On Wed, Oct 30, 2024 at 05:34:16PM +0000, Mark Rutland wrote:
I originally just had a few comments on the commit message, but I believe I've found a logic issue in this patch, and more general issue throughout our FPSIMD/SVE/SME manipulation -- more details below.
I'm fairly sure there's at least one other issue lurking somewhere with TIF_SVE tearing, yes. I've not been able to get that to reproduce, and I've probably stared at this code too much to see it by pure inspection however it looks like you might've spotted the issue here.

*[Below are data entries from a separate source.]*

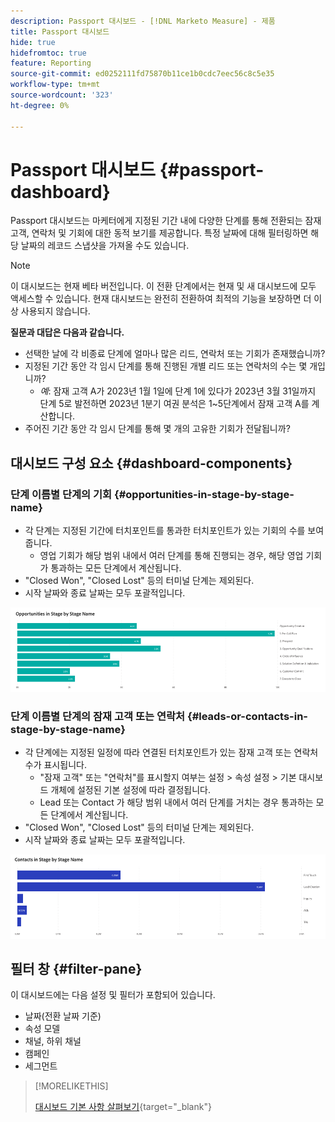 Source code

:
 ```yaml
---
description: Passport 대시보드 - [!DNL Marketo Measure] - 제품
title: Passport 대시보드
hide: true
hidefromtoc: true
feature: Reporting
source-git-commit: ed0252111fd75870b11ce1b0cdc7eec56c8c5e35
workflow-type: tm+mt
source-wordcount: '323'
ht-degree: 0%

---
```


# Passport 대시보드 {#passport-dashboard}

Passport 대시보드는 마케터에게 지정된 기간 내에 다양한 단계를 통해 전환되는 잠재 고객, 연락처 및 기회에 대한 동적 보기를 제공합니다. 특정 날짜에 대해 필터링하면 해당 날짜의 레코드 스냅샷을 가져올 수도 있습니다.

>[!NOTE]
>
>이 대시보드는 현재 베타 버전입니다. 이 전환 단계에서는 현재 및 새 대시보드에 모두 액세스할 수 있습니다. 현재 대시보드는 완전히 전환하여 최적의 기능을 보장하면 더 이상 사용되지 않습니다.

**질문과 대답은 다음과 같습니다.**

* 선택한 날에 각 비종료 단계에 얼마나 많은 리드, 연락처 또는 기회가 존재했습니까?
* 지정된 기간 동안 각 임시 단계를 통해 진행된 개별 리드 또는 연락처의 수는 몇 개입니까?
   * _예_: 잠재 고객 A가 2023년 1월 1일에 단계 1에 있다가 2023년 3월 31일까지 단계 5로 발전하면 2023년 1분기 여권 분석은 1~5단계에서 잠재 고객 A를 계산합니다.
* 주어진 기간 동안 각 임시 단계를 통해 몇 개의 고유한 기회가 전달됩니까?

## 대시보드 구성 요소 {#dashboard-components}

### 단계 이름별 단계의 기회 {#opportunities-in-stage-by-stage-name}

* 각 단계는 지정된 기간에 터치포인트를 통과한 터치포인트가 있는 기회의 수를 보여줍니다.
   * 영업 기회가 해당 범위 내에서 여러 단계를 통해 진행되는 경우, 해당 영업 기회가 통과하는 모든 단계에서 계산됩니다.
* &quot;Closed Won&quot;, &quot;Closed Lost&quot; 등의 터미널 단계는 제외된다.
* 시작 날짜와 종료 날짜는 모두 포괄적입니다.

![](assets/passport-dashboard-1.png)

### 단계 이름별 단계의 잠재 고객 또는 연락처 {#leads-or-contacts-in-stage-by-stage-name}

* 각 단계에는 지정된 일정에 따라 연결된 터치포인트가 있는 잠재 고객 또는 연락처 수가 표시됩니다.
   * &quot;잠재 고객&quot; 또는 &quot;연락처&quot;를 표시할지 여부는 설정 > 속성 설정 > 기본 대시보드 개체에 설정된 기본 설정에 따라 결정됩니다.
   * Lead 또는 Contact 가 해당 범위 내에서 여러 단계를 거치는 경우 통과하는 모든 단계에서 계산됩니다.
* &quot;Closed Won&quot;, &quot;Closed Lost&quot; 등의 터미널 단계는 제외된다.
* 시작 날짜와 종료 날짜는 모두 포괄적입니다.

![](assets/passport-dashboard-2.png)

## 필터 창 {#filter-pane}

이 대시보드에는 다음 설정 및 필터가 포함되어 있습니다.

* 날짜(전환 날짜 기준)
* 속성 모델
* 채널, 하위 채널
* 캠페인
* 세그먼트

>[!MORELIKETHIS]
>
>[대시보드 기본 사항 살펴보기](/help/marketo-measure-discover-ui/dashboards/discover-dashboard-basics.md){target="_blank"}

On Wed, Oct 23, 2024 at 10:31:24PM +0100, Mark Brown wrote:
It would be nice to have the signature of the failure as well, e.g.
| This is intermittently detected by the fp-stress test, which | intermittently reports "ZA-VL-*-*: Bad SVCR: 0".
That's a common one for timing reasons, but it does also manifest with other outputs (eg, if we turn off ZA while trying to execute instructions that access ZA).
I don't think this is correct in the TIF_FOREIGN_FPSTATE case. We don't unbind the saved state from another CPU it might still be resident on, and so IIUC there's a race whereby the updates to the saved state can end up discarded:
...
... and either:
- A subsequent return to userspace will see TIF_FOREIGN_FPSTATE is clear and not restore the in-memory state.
- A subsequent context-switch will see TIF_FOREIGN_FPSTATE is clear an save the (stale) HW state again.
It looks like we have a similar pattern all over the place, e.g. in do_sve_acc():
Yes, indeed - I think that's a separate bug caused by the recalcuation of TIF_FOREIGN_FPSTATE.
This is going to need a careful audit and a proper series of fixes that can be backported to stable.
It feels like a separate thing at any rate. We can do a simple and robust but performance impacting fix by having fpsimd_thread_switch() only ever set TIF_FOREIGN_FPSTATE, never clear it. That'd cause extra reloads in the case where we switch to a thread but stay in kernel mode which probably happens often enough to be palatable.
Otherwise I'm not sure it's *too* hard, TIF_FOREIGN_FPSTATE is a bit of a giveaway for places that could have issues.